As expert analysis finds new pledges far from enough to meet the goals of the Paris Agreement, UNEP executive director Inger Andersen dubs net-zero pledges ‘vague and untransparent’
In late October this year, just before the start of COP26, the UN Environment Programme (UNEP) calculated that the world is on its way to a catastrophic 2.7-degree Celsius temperature rise by the end of this century, even if all countries deliver on their pledges for climate action. Since then, several countries including India and Pakistan have announced new commitments to limit their emissions.
But these additional pledges are not enough, UNEP executive director Inger Andersen told delegates at COP26 in Glasgow on 9 November. “Frankly, it’s an elephant giving birth to a mouse,” she declared at a panel discussion during the ongoing UN climate summit.
The difference between the cut in emissions needed to stay on track to the goals of the Paris Agreement on the one hand and the trajectory of emissions cuts based on current pledges on the other is known as the ‘emissions gap’. The UNEP Emissions Gap Report 2021 released in October was the 12th annual report that provides an overview of the gap between what the science demands and the current political ambition.
As negotiations in Glasgow remain stalled over the question of financing from developed countries for climate action in developing nations, Andersen said there was a “leadership gap on top of the emissions gap”. She explained that the pledges made when the Paris Agreement was signed in 2015 would – if delivered upon – shave 7.8% of emissions from the business-as-usual scenario. “Now, it is 8%, whereas we need a 55% reduction by 2030 if we are to keep to the 1.5C goal.” The 1.5C goal is the aspirational target of the Paris Agreement, to keep average global temperature rise compared with pre-industrial times within a 1.5C ceiling this century.
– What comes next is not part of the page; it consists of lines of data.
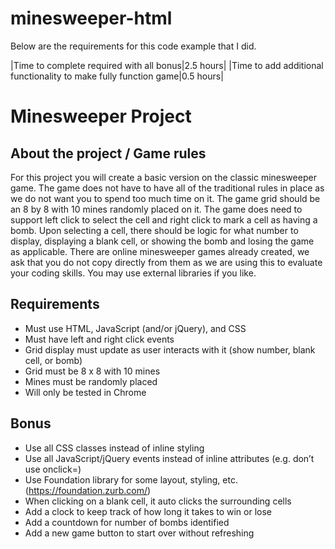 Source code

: # minesweeper-html
Below are the requirements for this code example that I did.

|Time to complete required with all bonus|2.5 hours|
|Time to add additional functionality to make fully function game|0.5 hours|

# Minesweeper Project
## About the project / Game rules
For this project you will create a basic version on the classic minesweeper game. The game does not have to have all of the traditional rules in place as we do not want you to spend too much time on it.  The game grid should be an 8 by 8 with 10 mines randomly placed on it. The game does need to support left click to select the cell and right click to mark a cell as having a bomb. Upon selecting a cell, there should be logic for what number to display, displaying a blank cell, or showing the bomb and losing the game as applicable.
There are online minesweeper games already created, we ask that you do not copy directly from them as we are using this to evaluate your coding skills. You may use external libraries if you like.

## Requirements
* Must use HTML, JavaScript (and/or jQuery), and CSS
*	Must have left and right click events
*	Grid display must update as user interacts with it (show number, blank cell, or bomb)
*	Grid must be 8 x 8 with 10 mines
*	Mines must be randomly placed
*	Will only be tested in Chrome

## Bonus
*	Use all CSS classes instead of inline styling
*	Use all JavaScript/jQuery events instead of inline attributes (e.g. don’t use onclick=)
*	Use Foundation library for some layout, styling, etc. (https://foundation.zurb.com/)
*	When clicking on a blank cell, it auto clicks the surrounding cells
*	Add a clock to keep track of how long it takes to win or lose
*	Add a countdown for number of bombs identified
*	Add a new game button to start over without refreshing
In her address at Glasgow, Andersen was also strongly critical of the ‘net zero’ pledges made by 130 countries, which declare a year by which a country’s greenhouse gas emissions will be matched by carbon that is removed from the atmosphere. She described the current promises as “generally vague and untransparent – some deal with greenhouse gases, some deal with carbon dioxide only”.
“What we need to see between now and 2030 is to halve our emissions,” said Anderson. “Climate change is here and now – and we’re now at 1.2 [degrees Celsius above average global pre-industrial temperatures]. When the IPCC released its report this year, we didn’t need graphs – what we saw out of our windows was enough. We’re seeing floods and storms already.”
Anne Olhoff, lead author of the UNEP Emissions Gap Report, said that experts had calculated the impact of the new pledges made since the report’s release, and found that they would only limit global temperature rise by 0.1C. “If all the NDCs [Nationally Determined Contributions] – unconditional and those conditional on receiving money from rich nations – are fully implemented, the overall effect will be to hold temperature rise down by 0.5C.”
Net-zero targets not credible, warn experts
The updated NDCs and net-zero pledges presented at COP26 have also been analysed by independent think tanks working under the umbrella of Climate Action Tracker. At a press conference at COP26, Claire Stockwell, senior climate policy analyst at Climate Analytics – a member of the tracker – said: “India will reduce its emissions a little bit earlier than usual. Australia and Brazil have gone worse in their updates.” At the World Leaders Summit that kicked off this UN conference, Indian Prime Minister Narendra Modi pledged to raise renewable energy installed capacity from 450 to 500 gigawatts by 2030, and to reduce emissions by 1 billion tonnes this decade, among other promises.
Overall, “the emissions gap till 2030 is so huge that we don’t see any chance of sticking to the 1.5-degree ceiling,” veteran analyst Bill Hare said, joining the same press conference. “Net zero is just paying lip service to climate action,” Hare added.
“Not a single country has short-term policy for net-zero targets,” said Niklas Hohne of New Climate Institute, another member of the tracker. “So the net-zero target is not credible. In 2030 we will still emit roughly twice as much as we should if we want to be on the 1.5C pathway. The only way is to go into emergency mode – baby steps will not do.”
COP26 negotiations still stuck over finance
But even baby steps have been missing in the negotiating rooms in Glasgow in recent days, due to the worsening stalemate over finance. Developing countries are already incensed because developed countries have not kept their promise to provide USD 100 billion in climate financing per year by 2020. On top of that, rumours have been circulating in the conference corridors that the European Union is going back on its promise to dedicate 50% of its financial support to help developing countries adapt to the impacts of climate change.
The negotiations have now moved from bureaucrats to ministers. In his report on progress, conference president Alok Sharma’s statement on Tuesday read: “The time has now come to find political consensus on the areas of divergence and we have only a few days left… What has been collectively committed to goes some way, but certainly not all the way, to keeping 1.5C within reach.”
Bhupender Yadav, India’s environment minister, confirmed that negotiations were stuck over finance. “Developed countries are asking developing countries to come up with climate action plans. How will they do it in the absence of finance? And we’re not asking for charity. We’re asking developed countries to stick to their pledges under the polluter pays principle, which is fundamental to the UN Framework Convention on Climate Change.”